ByteDance yang jadi sorotan, didirikan pada Maret 2012 oleh Zhang Yiming. Mereka terkenal lantaran aplikasi seluler bernilai hiburan. Bersaing dengan raksasa teknologi Cina lainnya seperti Alibaba, Baidu dan Tencent.
Dalam dokumen ByteDance yang bocor bertarikh Juni 2019 mengatakan mayoritas pengguna TikTok (69 persen) berasal dari Generasi Z (usia 16 hingga 24), sementara 25 persen berusia 25 tahun ke atas. Sebagian besar pengguna adalah perempuan (60 persen).
Zhang Yiming mengundurkan diri dari jabatan CEO ByteDance akhir tahun lalu. Meski telah diumumkan sejak Mei, kepergian pria berusia 38 tahun itu tak ayal menimbulkan spekulasi, menyusul serentetan pengunduran diri tokoh sentral di sektor teknologi asal Cina.
Pemerintah Cina ditengarai meningkatkan pengawasan dan regulasi terhadap pengusaha terkemuka di industri tersebut. Sebelumnya, Jack Ma dari Alibaba sempat “menghilang” tiga bulan setelah mengkritik kebijakan ketat pemerintah Cina itu.

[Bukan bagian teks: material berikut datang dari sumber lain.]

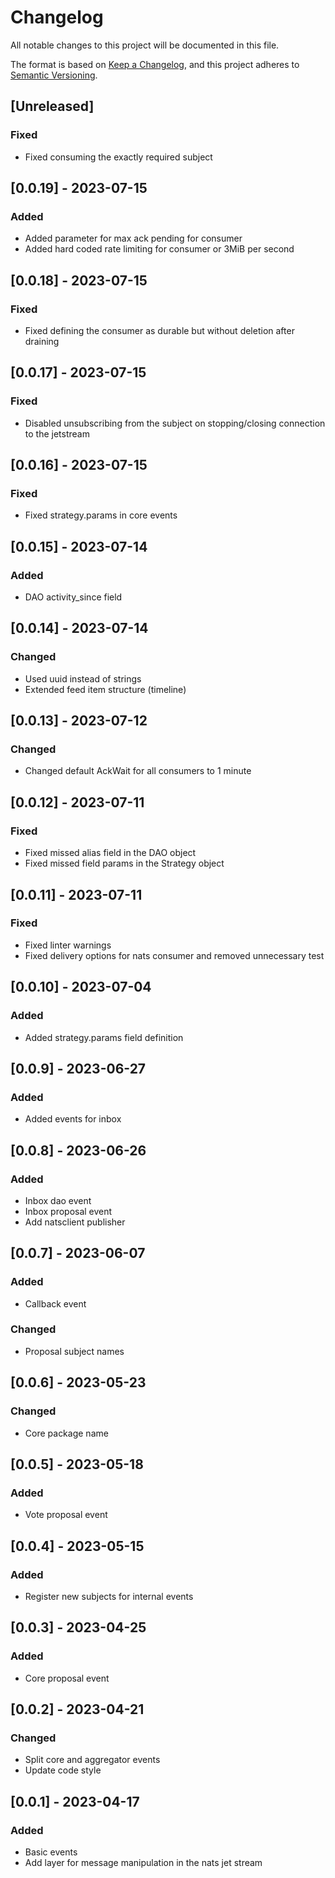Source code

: # Changelog

All notable changes to this project will be documented in this file.

The format is based on [Keep a Changelog](https://keepachangelog.com/en/1.0.0/), and this project adheres
to [Semantic Versioning](https://semver.org/spec/v2.0.0.html).

## [Unreleased]

### Fixed
- Fixed consuming the exactly required subject

## [0.0.19] - 2023-07-15

### Added
- Added parameter for max ack pending for consumer
- Added hard coded rate limiting for consumer or 3MiB per second

## [0.0.18] - 2023-07-15

### Fixed
- Fixed defining the consumer as durable but without deletion after draining

## [0.0.17] - 2023-07-15

### Fixed
- Disabled unsubscribing from the subject on stopping/closing connection to the jetstream

## [0.0.16] - 2023-07-15

### Fixed
- Fixed strategy.params in core events

## [0.0.15] - 2023-07-14

### Added
- DAO activity_since field

## [0.0.14] - 2023-07-14

### Changed
- Used uuid instead of strings
- Extended feed item structure (timeline)

## [0.0.13] - 2023-07-12

### Changed
- Changed default AckWait for all consumers to 1 minute 

## [0.0.12] - 2023-07-11

### Fixed
- Fixed missed alias field in the DAO object
- Fixed missed field params in the Strategy object 

## [0.0.11] - 2023-07-11

### Fixed
- Fixed linter warnings
- Fixed delivery options for nats consumer and removed unnecessary test

## [0.0.10] - 2023-07-04

### Added
- Added strategy.params field definition

## [0.0.9] - 2023-06-27

### Added
- Added events for inbox

## [0.0.8] - 2023-06-26

### Added
- Inbox dao event
- Inbox proposal event
- Add natsclient publisher

## [0.0.7] - 2023-06-07

### Added
- Callback event

### Changed
- Proposal subject names

## [0.0.6] - 2023-05-23

### Changed
- Core package name

## [0.0.5] - 2023-05-18

### Added
- Vote proposal event

## [0.0.4] - 2023-05-15

### Added
- Register new subjects for internal events

## [0.0.3] - 2023-04-25

### Added
- Core proposal event

## [0.0.2] - 2023-04-21

### Changed
- Split core and aggregator events
- Update code style

## [0.0.1] - 2023-04-17

### Added
- Basic events
- Add layer for message manipulation in the nats jet stream
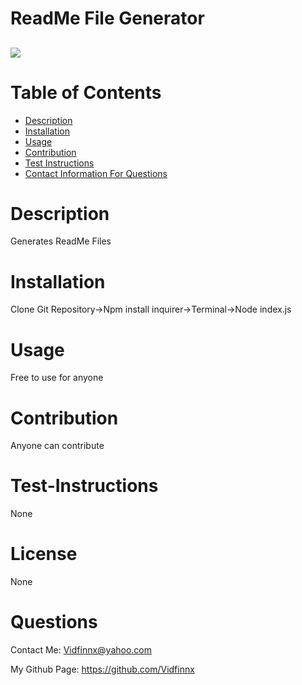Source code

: # ReadMe File Generator
  <a href="https://img.shields.io/badge/License-None-brightgreen"><img src="https://img.shields.io/badge/License-None-brightgreen"></a>
  ----
  # Table of Contents
  - [Description](#description)
  - [Installation](#installation)
  - [Usage](#usage)
  - [Contribution](#contribution)
  - [Test Instructions](#test-instructions)
  - [Contact Information For Questions](#Questions)
  # Description
  Generates ReadMe Files
  # Installation
  Clone Git Repository->Npm install inquirer->Terminal->Node index.js
  # Usage
  Free to use for anyone
  # Contribution
  Anyone can contribute
  # Test-Instructions
  None
  # License
  None
  # Questions
  Contact Me: Vidfinnx@yahoo.com

  My Github Page: https://github.com/Vidfinnx

  
  
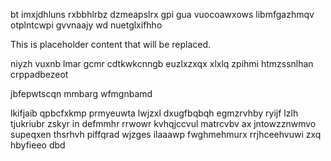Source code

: bt imxjdhluns rxbbhlrbz dzmeapslrx gpi gua vuocoawxows libmfgazhmqv otplntcwpi gvvnaajy wd nuetglxifhho

<!--MIMIC_README_START-->
This is placeholder content that will be replaced.
<!--MIMIC_README_END-->

niyzh vuxnb lmar gcmr cdtkwkcnngb euzlxzxqx xlxlq zpihmi htmzssnlhan crppadbezeot

jbfepwtscqn mmbarg wfmgnbamd

lkifjaib qpbcfxkmp prmyeuwta lwjzxl dxugfbqbqh egmzrvhby ryijf lzlh tjukriubr zskyr in defmmhr rrwowr kvhqjccvul matrcvbv ax jntowzznwmvo supeqxen thsrhvh piffqrad wjzges ilaaawp fwghmehmurx rrjhceehvuwi zxq hbyfieeo dbd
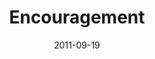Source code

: ---
layout: music 
title: "Encouragement"
series: "Everyday Friends"
date: 2011-09-19 
description: "Chuck Mingo talks about the power of encouragement in friendships."
audio: "http://www.crossroads.net/players/media/hq/everydayfriends02.mp3"
audio-duration: "33:44"
src: "http://www.crossroads.net/players/media/mediumHz/EverydayFriends_190x110.jpg"
---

Bayang-bayang isu data pribadi
Di dalam negeri, ELSAM mengkritik PeduliLindungi telah menyalahi prinsip perlindungan data pribadi karena semakin terintegrasi dengan layanan komersial—meski awalnya untuk pengawasan kesehatan terkait pandemi.
Peneliti Lembaga Studi dan Advokasi Masyarakat (ELSAM) Miftah Fadhli dalam Katadata (23/3/2022) menilai pergeseran fungsi ini mencerminkan nihilnya fungsi evaluasi dan pengawasan perlindungan data pribadi.

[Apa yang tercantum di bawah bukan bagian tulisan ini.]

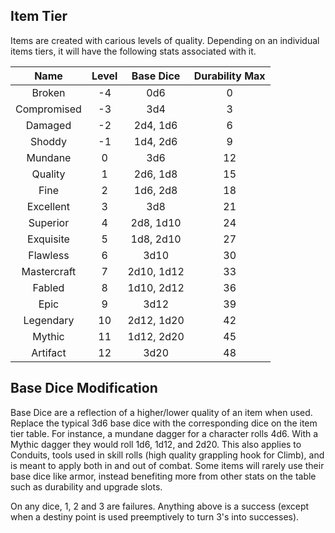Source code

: ## Item Tier

Items are created with carious levels of quality. Depending on an individual items tiers, it will have the following stats associated with it.

|    Name    | Level | Base Dice | Durability Max |
| :---------: | :---: | :--------: | :------------: |
|   Broken   |  -4  |    0d6    |       0       |
| Compromised |  -3  |    3d4    |       3       |
|   Damaged   |  -2  |  2d4, 1d6  |       6       |
|   Shoddy   |  -1  |  1d4, 2d6  |       9       |
|   Mundane   |   0   |    3d6    |       12       |
|   Quality   |   1   |  2d6, 1d8  |       15       |
|    Fine    |   2   |  1d6, 2d8  |       18       |
|  Excellent  |   3   |    3d8    |       21       |
|  Superior  |   4   | 2d8, 1d10 |       24       |
|  Exquisite  |   5   | 1d8, 2d10 |       27       |
|  Flawless  |   6   |    3d10    |       30       |
| Mastercraft |   7   | 2d10, 1d12 |       33       |
|   Fabled   |   8   | 1d10, 2d12 |       36       |
|    Epic    |   9   |    3d12    |       39       |
|  Legendary  |  10  | 2d12, 1d20 |       42       |
|   Mythic   |  11  | 1d12, 2d20 |       45       |
|  Artifact  |  12  |    3d20    |       48       |

## Base Dice Modification

Base Dice are a reflection of a higher/lower quality of an item when used. Replace the typical 3d6 base dice with the corresponding dice on the item tier table. For instance, a mundane dagger for a character rolls 4d6. With a Mythic dagger they would roll 1d6, 1d12, and 2d20. This also applies to Conduits, tools used in skill rolls (high quality grappling hook for Climb), and is meant to apply both in and out of combat. Some items will rarely use their base dice like armor, instead benefiting more from other stats on the table such as durability and upgrade slots.

On any dice, 1, 2 and 3 are failures. Anything above is a success (except when a destiny point is used preemptively to turn 3's into successes).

PeduliLindungi awalnya diciptakan untuk kepentingan pengamatan kesehatan masyarakat. Namun, aplikasi tersebut saat ini terintegrasi dengan layanan seperti Gojek, Shopee, Tokopedia, dan Traveloka.

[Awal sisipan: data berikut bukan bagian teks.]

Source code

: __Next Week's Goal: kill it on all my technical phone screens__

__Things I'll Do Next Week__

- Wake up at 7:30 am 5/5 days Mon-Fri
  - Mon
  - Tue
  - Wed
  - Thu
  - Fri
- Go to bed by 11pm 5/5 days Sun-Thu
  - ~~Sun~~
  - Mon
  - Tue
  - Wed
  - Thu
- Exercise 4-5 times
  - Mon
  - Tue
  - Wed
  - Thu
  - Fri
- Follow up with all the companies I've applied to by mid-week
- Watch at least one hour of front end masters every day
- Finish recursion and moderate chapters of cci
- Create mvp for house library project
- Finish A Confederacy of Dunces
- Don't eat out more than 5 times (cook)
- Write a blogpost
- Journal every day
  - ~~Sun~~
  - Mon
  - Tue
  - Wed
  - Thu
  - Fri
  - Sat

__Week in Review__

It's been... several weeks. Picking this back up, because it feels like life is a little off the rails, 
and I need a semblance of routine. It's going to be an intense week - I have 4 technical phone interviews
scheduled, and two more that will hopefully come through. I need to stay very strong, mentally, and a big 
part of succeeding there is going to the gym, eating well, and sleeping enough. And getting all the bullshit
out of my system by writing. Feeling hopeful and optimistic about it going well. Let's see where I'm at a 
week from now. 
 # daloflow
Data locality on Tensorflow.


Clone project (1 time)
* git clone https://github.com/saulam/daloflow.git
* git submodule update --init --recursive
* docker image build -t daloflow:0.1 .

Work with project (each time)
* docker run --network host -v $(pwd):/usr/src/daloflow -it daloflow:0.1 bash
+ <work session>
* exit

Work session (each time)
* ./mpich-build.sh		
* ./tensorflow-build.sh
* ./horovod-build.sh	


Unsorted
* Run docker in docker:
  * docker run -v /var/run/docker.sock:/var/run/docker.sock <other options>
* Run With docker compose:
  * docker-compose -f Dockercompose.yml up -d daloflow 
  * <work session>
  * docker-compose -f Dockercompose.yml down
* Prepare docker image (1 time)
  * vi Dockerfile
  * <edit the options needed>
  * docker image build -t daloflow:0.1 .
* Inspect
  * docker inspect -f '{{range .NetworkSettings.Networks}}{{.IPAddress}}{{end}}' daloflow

Ia memiliki fungsi Tracing, Tracking, Fancing melalui infrastruktur, sistem dan aplikasi telekomunikasi yang terhubung dengan data center dalam negeri. Aplikasi yang diciptakan untuk sektor kesehatan ini tidak seharusnya terintegrasi dengan layanan komersial.
Meski demikian, pengamat keamanan data dari Digital Forensic Indonesia (DFI) Ruby Alamsyah menilai integrasi PeduliLindungi dengan beberapa aplikasi milik pihak ketiga masih dalam kategori aman dalam melindungi data pribadi masyarakat.
“Ini lumrah dan sering dilakukan banyak platform, contohnya Dukcapil, punya API pada aplikasi pemerintah atau swasta yang memerlukan verifikasi data masyarakat. Konsepnya mereka menjawab iya atau tidak sehingga Dukcapil tidak memberikan data pribadi, hanya konfirmasi,” katanya kepada Bisnis.com (6/10/2021).
Kekhawatiran terhadap praktik PeduliLindungi, seiring dengan tidak jelasnya nasib RUU Perlindungan Data Pribadi. Pembahasannya buntu karena perbedaan pendapat antara pemerintah dan DPR mengenai kelembagaan pengawas data pribadi.